# Tyres cost how much?



## smcgiff (1 Feb 2007)

I've been quoted (per tyre!) for the following tyres by Advance Pitstop...

Continental 225/45vr17 245.00 euros
Semperit 225/45wr17 197.00 euros
Barum 225/45wr17 135.00 euros
Sportiva 225/45wr17 160.00 euros

I've never heard of the last two makes, so that rules them out. 

Now I’m conscious of getting a good tyre and cost would not be my sole criteria for choosing a tyre. They’re probably one of the most important pieces of equipment on a car. 

And I would have thought 225/45/ZR17 (that’s what I currently have) tyres would have been expensive, but they’re not exactly tractor tyres! 
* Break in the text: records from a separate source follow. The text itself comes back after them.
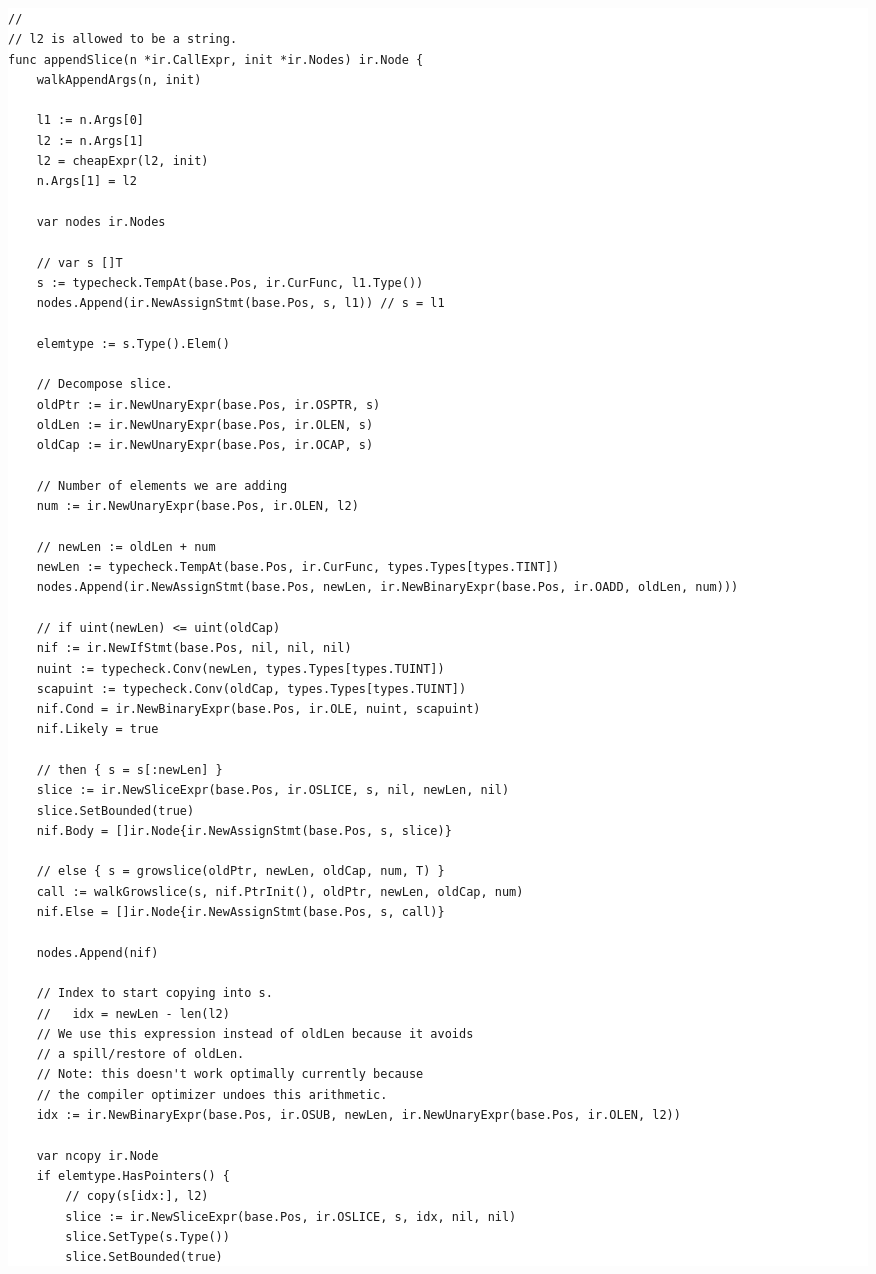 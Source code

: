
 ```
//
// l2 is allowed to be a string.
func appendSlice(n *ir.CallExpr, init *ir.Nodes) ir.Node {
	walkAppendArgs(n, init)

	l1 := n.Args[0]
	l2 := n.Args[1]
	l2 = cheapExpr(l2, init)
	n.Args[1] = l2

	var nodes ir.Nodes

	// var s []T
	s := typecheck.TempAt(base.Pos, ir.CurFunc, l1.Type())
	nodes.Append(ir.NewAssignStmt(base.Pos, s, l1)) // s = l1

	elemtype := s.Type().Elem()

	// Decompose slice.
	oldPtr := ir.NewUnaryExpr(base.Pos, ir.OSPTR, s)
	oldLen := ir.NewUnaryExpr(base.Pos, ir.OLEN, s)
	oldCap := ir.NewUnaryExpr(base.Pos, ir.OCAP, s)

	// Number of elements we are adding
	num := ir.NewUnaryExpr(base.Pos, ir.OLEN, l2)

	// newLen := oldLen + num
	newLen := typecheck.TempAt(base.Pos, ir.CurFunc, types.Types[types.TINT])
	nodes.Append(ir.NewAssignStmt(base.Pos, newLen, ir.NewBinaryExpr(base.Pos, ir.OADD, oldLen, num)))

	// if uint(newLen) <= uint(oldCap)
	nif := ir.NewIfStmt(base.Pos, nil, nil, nil)
	nuint := typecheck.Conv(newLen, types.Types[types.TUINT])
	scapuint := typecheck.Conv(oldCap, types.Types[types.TUINT])
	nif.Cond = ir.NewBinaryExpr(base.Pos, ir.OLE, nuint, scapuint)
	nif.Likely = true

	// then { s = s[:newLen] }
	slice := ir.NewSliceExpr(base.Pos, ir.OSLICE, s, nil, newLen, nil)
	slice.SetBounded(true)
	nif.Body = []ir.Node{ir.NewAssignStmt(base.Pos, s, slice)}

	// else { s = growslice(oldPtr, newLen, oldCap, num, T) }
	call := walkGrowslice(s, nif.PtrInit(), oldPtr, newLen, oldCap, num)
	nif.Else = []ir.Node{ir.NewAssignStmt(base.Pos, s, call)}

	nodes.Append(nif)

	// Index to start copying into s.
	//   idx = newLen - len(l2)
	// We use this expression instead of oldLen because it avoids
	// a spill/restore of oldLen.
	// Note: this doesn't work optimally currently because
	// the compiler optimizer undoes this arithmetic.
	idx := ir.NewBinaryExpr(base.Pos, ir.OSUB, newLen, ir.NewUnaryExpr(base.Pos, ir.OLEN, l2))

	var ncopy ir.Node
	if elemtype.HasPointers() {
		// copy(s[idx:], l2)
		slice := ir.NewSliceExpr(base.Pos, ir.OSLICE, s, idx, nil, nil)
		slice.SetType(s.Type())
		slice.SetBounded(true)
```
So, I’m guessing I can forget about Michelin or Pirelli if Continental cost €245 per tyre. 

Anyone know of a better deal. I’ve tried searching on the internet but it seems very hard to get price info for tyres off the internet.

BTW, I’m based in the Limerick area.


----------



## RonanC (1 Feb 2007)

*Re: Tyres cost how much!*

I wouldnt go to Advance for tyres unless I had a company car and they were paying.. Crazy over-priced.

have a look at www.eiretyres.com for comparison.


----------



## Newby (1 Feb 2007)

*Re: Tyres cost how much!*

Got 4 tyres about 4 or 5 months ago that cost me €400 quid in total. They were continentals but have no idea of specs.


----------



## smcgiff (1 Feb 2007)

*Re: Tyres cost how much!*

Hi Ronanc,

They're only quoting €162.70 for a Michelin tyre by God! 

But these are summer tyres. This is the first time I've heard a company make a distinction between summer/winter/all year round tyres in Ireland.

Do most Irish people go around all year on summer tyres? I thought winter tyres were for Nordic countries only.


----------



## tosullivan (1 Feb 2007)

*Re: Tyres cost how much!*

I used eiretyres recently.  Got Toyo T1-R's and they are a summer tyre.  Highly recommend them.  Very quiet on the road and amazing grip.


----------



## smcgiff (1 Feb 2007)

*Re: Tyres cost how much!*

Do you use these tyres all year round tosullivan. Are we able to use summer tyres in Ireland all year round, cause we don't really get a winter?

I've just realised the Eiretyre price is only cost of tyre plus shipping. If I got tyres in the post I wouldn't know what to do with them. I think they go under the car but after that I'd be lost!


----------



## Pique318 (1 Feb 2007)

*Re: Tyres cost how much!*

Good Year Eagle F1 GS D3 for €123 each is a bloody bargain. 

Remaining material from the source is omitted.